_Rendered images with source text_

————————

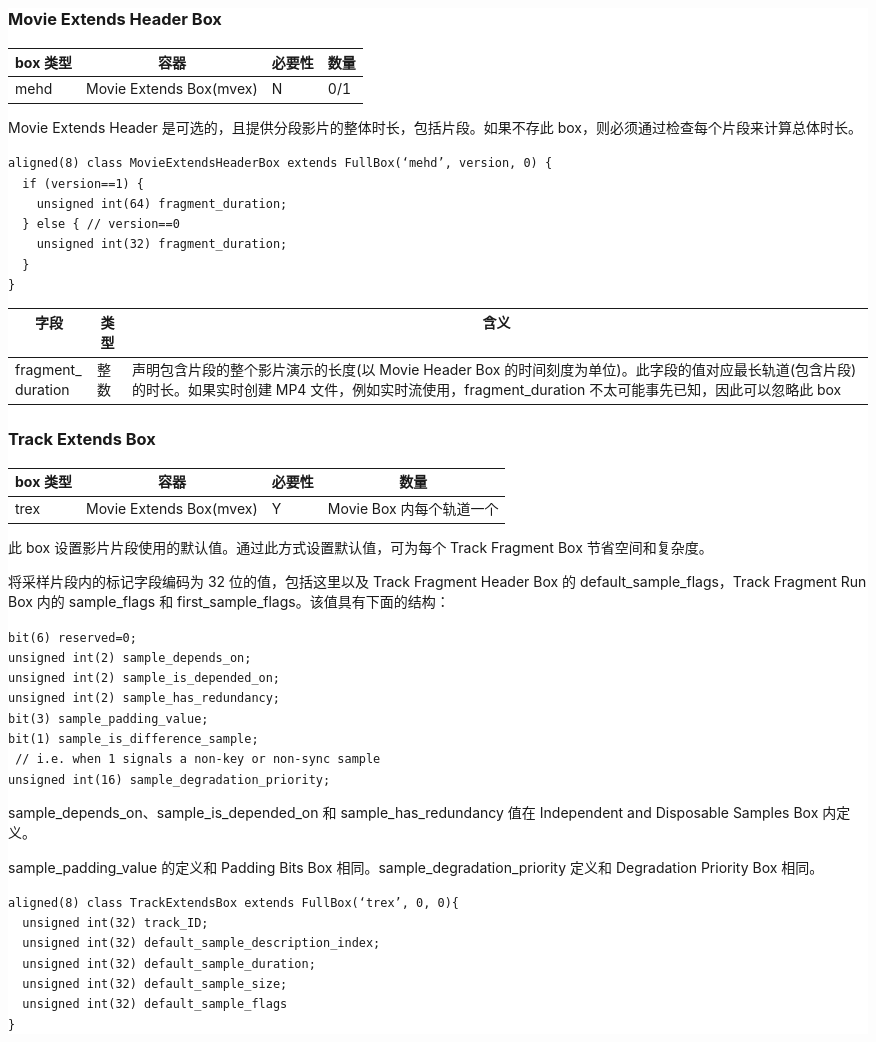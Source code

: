 ### Movie Extends Header Box

| box 类型 | 容器 | 必要性 | 数量 |
| --- | --- | --- | --- |
| mehd | Movie Extends Box(mvex) | N | 0/1 |

Movie Extends Header 是可选的，且提供分段影片的整体时长，包括片段。如果不存此 box，则必须通过检查每个片段来计算总体时长。

```code
aligned(8) class MovieExtendsHeaderBox extends FullBox(‘mehd’, version, 0) {
  if (version==1) {
    unsigned int(64) fragment_duration;
  } else { // version==0
    unsigned int(32) fragment_duration;
  }
}
```

| 字段 | 类型 | 含义 |
| --- | --- | --- |
| fragment_duration | 整数 | 声明包含片段的整个影片演示的长度(以 Movie Header Box 的时间刻度为单位)。此字段的值对应最长轨道(包含片段)的时长。如果实时创建 MP4 文件，例如实时流使用，fragment_duration 不太可能事先已知，因此可以忽略此 box |

### Track Extends Box

| box 类型 | 容器 | 必要性 | 数量 |
| --- | --- | --- | --- |
| trex | Movie Extends Box(mvex) | Y | Movie Box 内每个轨道一个 |

此 box 设置影片片段使用的默认值。通过此方式设置默认值，可为每个 Track Fragment Box 节省空间和复杂度。

将采样片段内的标记字段编码为 32 位的值，包括这里以及 Track Fragment Header Box 的 default_sample_flags，Track Fragment Run Box 内的 sample_flags 和 first_sample_flags。该值具有下面的结构：

```code
bit(6) reserved=0;
unsigned int(2) sample_depends_on;
unsigned int(2) sample_is_depended_on;
unsigned int(2) sample_has_redundancy;
bit(3) sample_padding_value;
bit(1) sample_is_difference_sample;
 // i.e. when 1 signals a non-key or non-sync sample
unsigned int(16) sample_degradation_priority;
```

sample_depends_on、sample_is_depended_on 和 sample_has_redundancy 值在 Independent and Disposable Samples Box 内定义。

sample_padding_value 的定义和 Padding Bits Box 相同。sample_degradation_priority 定义和 Degradation Priority Box 相同。

```code
aligned(8) class TrackExtendsBox extends FullBox(‘trex’, 0, 0){
  unsigned int(32) track_ID;
  unsigned int(32) default_sample_description_index;
  unsigned int(32) default_sample_duration;
  unsigned int(32) default_sample_size;
  unsigned int(32) default_sample_flags
}
```
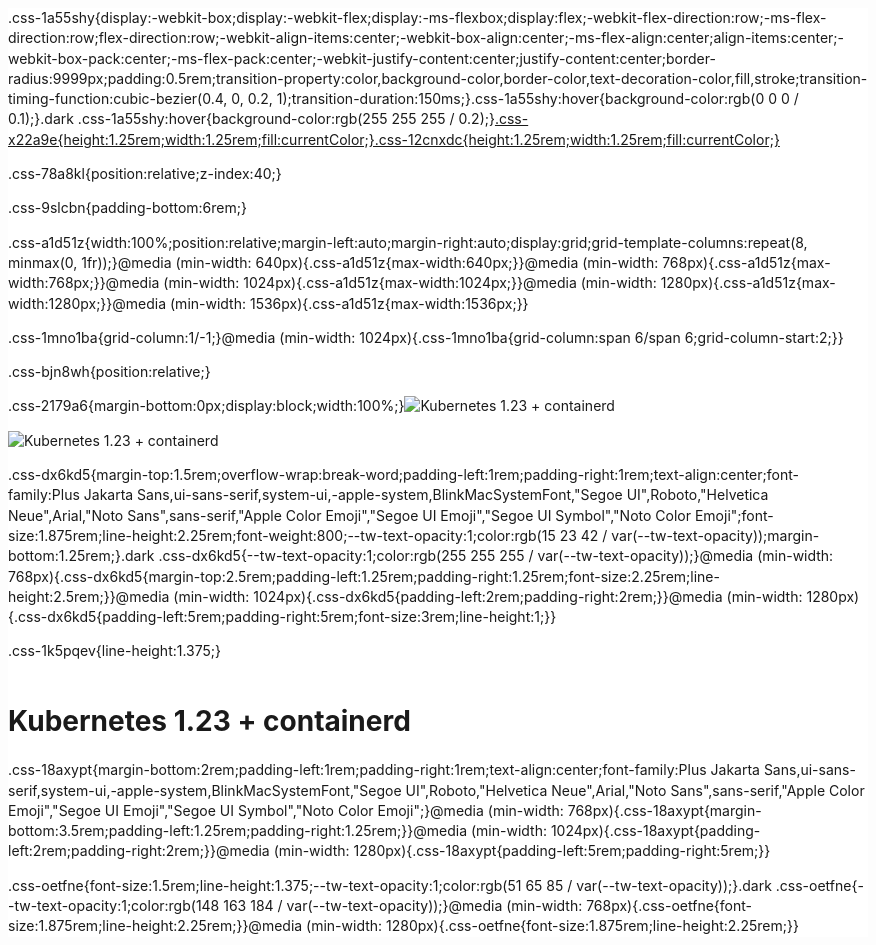 .css-1a55shy{display:-webkit-box;display:-webkit-flex;display:-ms-flexbox;display:flex;-webkit-flex-direction:row;-ms-flex-direction:row;flex-direction:row;-webkit-align-items:center;-webkit-box-align:center;-ms-flex-align:center;align-items:center;-webkit-box-pack:center;-ms-flex-pack:center;-webkit-justify-content:center;justify-content:center;border-radius:9999px;padding:0.5rem;transition-property:color,background-color,border-color,text-decoration-color,fill,stroke;transition-timing-function:cubic-bezier(0.4, 0, 0.2, 1);transition-duration:150ms;}.css-1a55shy:hover{background-color:rgb(0 0 0 / 0.1);}.dark .css-1a55shy:hover{background-color:rgb(255 255 255 / 0.2);}[.css-x22a9e{height:1.25rem;width:1.25rem;fill:currentColor;}.css-12cnxdc{height:1.25rem;width:1.25rem;fill:currentColor;}](https://twitter.com/kubesimplify)[](https://github.com/kubesimplify)[](https://kubesimplify.com)[](https://youtube.com/c/saiyam911)[](https://www.linkedin.com/company/kubesimplify/)[](/rss.xml)

.css-78a8kl{position:relative;z-index:40;}

.css-9slcbn{padding-bottom:6rem;}

.css-a1d51z{width:100%;position:relative;margin-left:auto;margin-right:auto;display:grid;grid-template-columns:repeat(8, minmax(0, 1fr));}@media (min-width: 640px){.css-a1d51z{max-width:640px;}}@media (min-width: 768px){.css-a1d51z{max-width:768px;}}@media (min-width: 1024px){.css-a1d51z{max-width:1024px;}}@media (min-width: 1280px){.css-a1d51z{max-width:1280px;}}@media (min-width: 1536px){.css-a1d51z{max-width:1536px;}}

.css-1mno1ba{grid-column:1/-1;}@media (min-width: 1024px){.css-1mno1ba{grid-column:span 6/span 6;grid-column-start:2;}}

.css-bjn8wh{position:relative;}

.css-2179a6{margin-bottom:0px;display:block;width:100%;}![Kubernetes 1.23 + containerd](https://cdn.hashnode.com/res/hashnode/image/upload/v1648035598940/-jeIF1s1i.jpg?w=1600&h=840&fit=crop&crop=entropy&auto=compress,format&format=webp)

![Kubernetes 1.23 + containerd](https://cdn.hashnode.com/res/hashnode/image/upload/v1648035598940/-jeIF1s1i.jpg?w=1600&h=840&fit=crop&crop=entropy&auto=compress,format&format=webp)

.css-dx6kd5{margin-top:1.5rem;overflow-wrap:break-word;padding-left:1rem;padding-right:1rem;text-align:center;font-family:Plus Jakarta Sans,ui-sans-serif,system-ui,-apple-system,BlinkMacSystemFont,"Segoe UI",Roboto,"Helvetica Neue",Arial,"Noto Sans",sans-serif,"Apple Color Emoji","Segoe UI Emoji","Segoe UI Symbol","Noto Color Emoji";font-size:1.875rem;line-height:2.25rem;font-weight:800;--tw-text-opacity:1;color:rgb(15 23 42 / var(--tw-text-opacity));margin-bottom:1.25rem;}.dark .css-dx6kd5{--tw-text-opacity:1;color:rgb(255 255 255 / var(--tw-text-opacity));}@media (min-width: 768px){.css-dx6kd5{margin-top:2.5rem;padding-left:1.25rem;padding-right:1.25rem;font-size:2.25rem;line-height:2.5rem;}}@media (min-width: 1024px){.css-dx6kd5{padding-left:2rem;padding-right:2rem;}}@media (min-width: 1280px){.css-dx6kd5{padding-left:5rem;padding-right:5rem;font-size:3rem;line-height:1;}}

.css-1k5pqev{line-height:1.375;}

Kubernetes 1.23 + containerd
============================

.css-18axypt{margin-bottom:2rem;padding-left:1rem;padding-right:1rem;text-align:center;font-family:Plus Jakarta Sans,ui-sans-serif,system-ui,-apple-system,BlinkMacSystemFont,"Segoe UI",Roboto,"Helvetica Neue",Arial,"Noto Sans",sans-serif,"Apple Color Emoji","Segoe UI Emoji","Segoe UI Symbol","Noto Color Emoji";}@media (min-width: 768px){.css-18axypt{margin-bottom:3.5rem;padding-left:1.25rem;padding-right:1.25rem;}}@media (min-width: 1024px){.css-18axypt{padding-left:2rem;padding-right:2rem;}}@media (min-width: 1280px){.css-18axypt{padding-left:5rem;padding-right:5rem;}}

.css-oetfne{font-size:1.5rem;line-height:1.375;--tw-text-opacity:1;color:rgb(51 65 85 / var(--tw-text-opacity));}.dark .css-oetfne{--tw-text-opacity:1;color:rgb(148 163 184 / var(--tw-text-opacity));}@media (min-width: 768px){.css-oetfne{font-size:1.875rem;line-height:2.25rem;}}@media (min-width: 1280px){.css-oetfne{font-size:1.875rem;line-height:2.25rem;}}
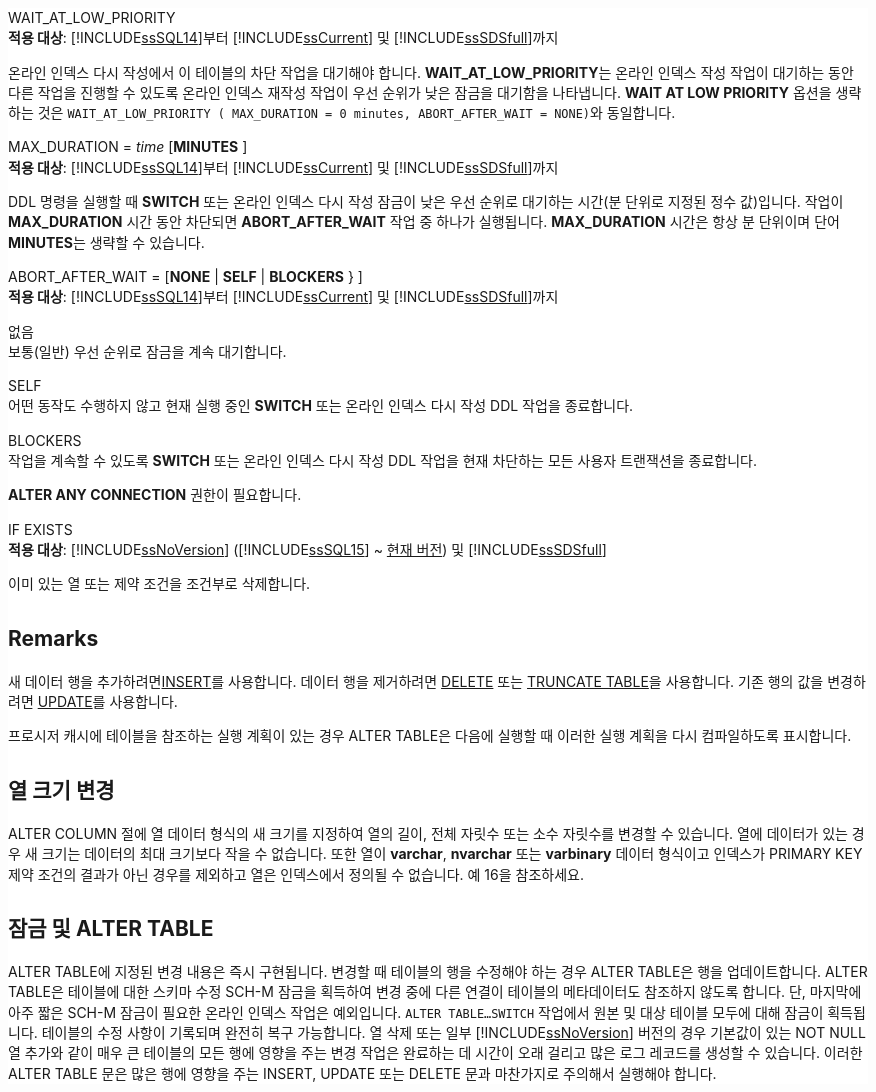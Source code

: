 WAIT_AT_LOW_PRIORITY  
 **적용 대상**: [!INCLUDE[ssSQL14](../../includes/sssql14-md.md)]부터 [!INCLUDE[ssCurrent](../../includes/sscurrent-md.md)] 및 [!INCLUDE[ssSDSfull](../../includes/sssdsfull-md.md)]까지  
  
 온라인 인덱스 다시 작성에서 이 테이블의 차단 작업을 대기해야 합니다. **WAIT_AT_LOW_PRIORITY**는 온라인 인덱스 작성 작업이 대기하는 동안 다른 작업을 진행할 수 있도록 온라인 인덱스 재작성 작업이 우선 순위가 낮은 잠금을 대기함을 나타냅니다. **WAIT AT LOW PRIORITY** 옵션을 생략하는 것은 `WAIT_AT_LOW_PRIORITY ( MAX_DURATION = 0 minutes, ABORT_AFTER_WAIT = NONE)`와 동일합니다.  
  
 MAX_DURATION = *time* [**MINUTES** ]  
 **적용 대상**: [!INCLUDE[ssSQL14](../../includes/sssql14-md.md)]부터 [!INCLUDE[ssCurrent](../../includes/sscurrent-md.md)] 및 [!INCLUDE[ssSDSfull](../../includes/sssdsfull-md.md)]까지  
  
 DDL 명령을 실행할 때 **SWITCH** 또는 온라인 인덱스 다시 작성 잠금이 낮은 우선 순위로 대기하는 시간(분 단위로 지정된 정수 값)입니다. 작업이 **MAX_DURATION** 시간 동안 차단되면 **ABORT_AFTER_WAIT** 작업 중 하나가 실행됩니다. **MAX_DURATION** 시간은 항상 분 단위이며 단어 **MINUTES**는 생략할 수 있습니다.  
  
 ABORT_AFTER_WAIT = [**NONE** | **SELF** | **BLOCKERS** } ]  
 **적용 대상**: [!INCLUDE[ssSQL14](../../includes/sssql14-md.md)]부터 [!INCLUDE[ssCurrent](../../includes/sscurrent-md.md)] 및 [!INCLUDE[ssSDSfull](../../includes/sssdsfull-md.md)]까지  
  
 없음  
 보통(일반) 우선 순위로 잠금을 계속 대기합니다.  
  
 SELF  
 어떤 동작도 수행하지 않고 현재 실행 중인 **SWITCH** 또는 온라인 인덱스 다시 작성 DDL 작업을 종료합니다.  
  
 BLOCKERS  
 작업을 계속할 수 있도록 **SWITCH** 또는 온라인 인덱스 다시 작성 DDL 작업을 현재 차단하는 모든 사용자 트랜잭션을 종료합니다.  
  
 **ALTER ANY CONNECTION** 권한이 필요합니다.  
  
IF EXISTS  
 **적용 대상**: [!INCLUDE[ssNoVersion](../../includes/ssnoversion-md.md)] ([!INCLUDE[ssSQL15](../../includes/sssql15-md.md)] ~ [현재 버전](http://go.microsoft.com/fwlink/p/?LinkId=299658)) 및 [!INCLUDE[ssSDSfull](../../includes/sssdsfull-md.md)]  
  
 이미 있는 열 또는 제약 조건을 조건부로 삭제합니다.  
  
## <a name="remarks"></a>Remarks  
 새 데이터 행을 추가하려면[INSERT](../../t-sql/statements/insert-transact-sql.md)를 사용합니다. 데이터 행을 제거하려면 [DELETE](../../t-sql/statements/delete-transact-sql.md) 또는 [TRUNCATE TABLE](../../t-sql/statements/truncate-table-transact-sql.md)을 사용합니다. 기존 행의 값을 변경하려면 [UPDATE](../../t-sql/queries/update-transact-sql.md)를 사용합니다.  
  
 프로시저 캐시에 테이블을 참조하는 실행 계획이 있는 경우 ALTER TABLE은 다음에 실행할 때 이러한 실행 계획을 다시 컴파일하도록 표시합니다.  
  
## <a name="changing-the-size-of-a-column"></a>열 크기 변경  
 ALTER COLUMN 절에 열 데이터 형식의 새 크기를 지정하여 열의 길이, 전체 자릿수 또는 소수 자릿수를 변경할 수 있습니다. 열에 데이터가 있는 경우 새 크기는 데이터의 최대 크기보다 작을 수 없습니다. 또한 열이 **varchar**, **nvarchar** 또는 **varbinary** 데이터 형식이고 인덱스가 PRIMARY KEY 제약 조건의 결과가 아닌 경우를 제외하고 열은 인덱스에서 정의될 수 없습니다. 예 16을 참조하세요.  
  
## <a name="locks-and-alter-table"></a>잠금 및 ALTER TABLE  
 ALTER TABLE에 지정된 변경 내용은 즉시 구현됩니다. 변경할 때 테이블의 행을 수정해야 하는 경우 ALTER TABLE은 행을 업데이트합니다. ALTER TABLE은 테이블에 대한 스키마 수정 SCH-M 잠금을 획득하여 변경 중에 다른 연결이 테이블의 메타데이터도 참조하지 않도록 합니다. 단, 마지막에 아주 짧은 SCH-M 잠금이 필요한 온라인 인덱스 작업은 예외입니다. `ALTER TABLE…SWITCH` 작업에서 원본 및 대상 테이블 모두에 대해 잠금이 획득됩니다. 테이블의 수정 사항이 기록되며 완전히 복구 가능합니다. 열 삭제 또는 일부 [!INCLUDE[ssNoVersion](../../includes/ssnoversion-md.md)] 버전의 경우 기본값이 있는 NOT NULL 열 추가와 같이 매우 큰 테이블의 모든 행에 영향을 주는 변경 작업은 완료하는 데 시간이 오래 걸리고 많은 로그 레코드를 생성할 수 있습니다. 이러한 ALTER TABLE 문은 많은 행에 영향을 주는 INSERT, UPDATE 또는 DELETE 문과 마찬가지로 주의해서 실행해야 합니다.  
  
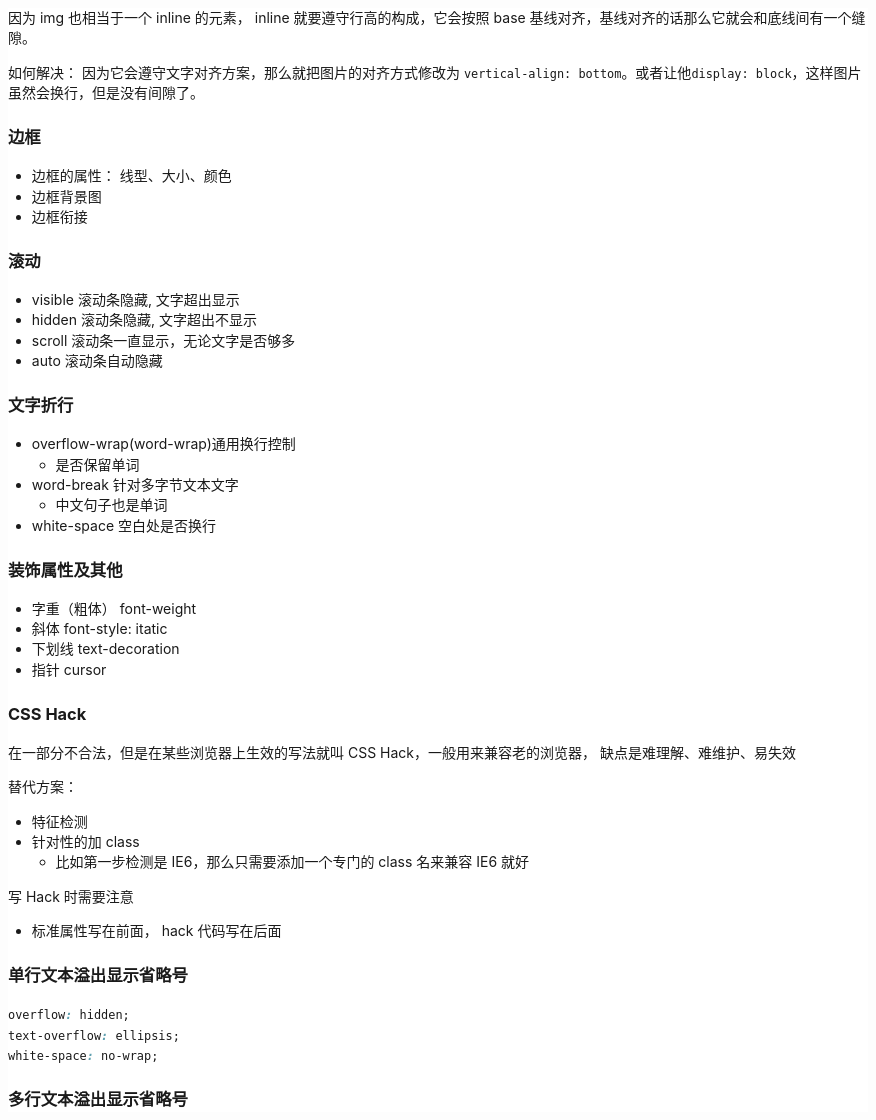 因为 img 也相当于一个 inline 的元素， inline 就要遵守行高的构成，它会按照 base 基线对齐，基线对齐的话那么它就会和底线间有一个缝隙。

如何解决： 因为它会遵守文字对齐方案，那么就把图片的对齐方式修改为 `vertical-align: bottom`。或者让他`display: block`，这样图片虽然会换行，但是没有间隙了。

### 边框

- 边框的属性： 线型、大小、颜色
- 边框背景图
- 边框衔接

### 滚动

- visible 滚动条隐藏, 文字超出显示
- hidden 滚动条隐藏, 文字超出不显示
- scroll 滚动条一直显示，无论文字是否够多
- auto 滚动条自动隐藏

### 文字折行

- overflow-wrap(word-wrap)通用换行控制
  - 是否保留单词
- word-break 针对多字节文本文字
  - 中文句子也是单词
- white-space 空白处是否换行

### 装饰属性及其他

- 字重（粗体） font-weight
- 斜体 font-style: itatic
- 下划线 text-decoration
- 指针 cursor

### CSS Hack

在一部分不合法，但是在某些浏览器上生效的写法就叫 CSS Hack，一般用来兼容老的浏览器， 缺点是难理解、难维护、易失效

替代方案：

- 特征检测
- 针对性的加 class
  - 比如第一步检测是 IE6，那么只需要添加一个专门的 class 名来兼容 IE6 就好

写 Hack 时需要注意

- 标准属性写在前面， hack 代码写在后面

### 单行文本溢出显示省略号

```css
overflow: hidden;
text-overflow: ellipsis;
white-space: no-wrap;
```

### 多行文本溢出显示省略号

————————

_Your objective_
Give back, unchanged, the line containing "- auto 滚动条自动隐藏" and each line that comes after it in the entries above, ending with the last.

_Result for this exercise_
- auto 滚动条自动隐藏

### 文字折行

- overflow-wrap(word-wrap)通用换行控制
  - 是否保留单词
- word-break 针对多字节文本文字
  - 中文句子也是单词
- white-space 空白处是否换行

### 装饰属性及其他

- 字重（粗体） font-weight
- 斜体 font-style: itatic
- 下划线 text-decoration
- 指针 cursor

### CSS Hack

在一部分不合法，但是在某些浏览器上生效的写法就叫 CSS Hack，一般用来兼容老的浏览器， 缺点是难理解、难维护、易失效

替代方案：

- 特征检测
- 针对性的加 class
  - 比如第一步检测是 IE6，那么只需要添加一个专门的 class 名来兼容 IE6 就好

写 Hack 时需要注意

- 标准属性写在前面， hack 代码写在后面

### 单行文本溢出显示省略号

```css
overflow: hidden;
text-overflow: ellipsis;
white-space: no-wrap;
```

### 多行文本溢出显示省略号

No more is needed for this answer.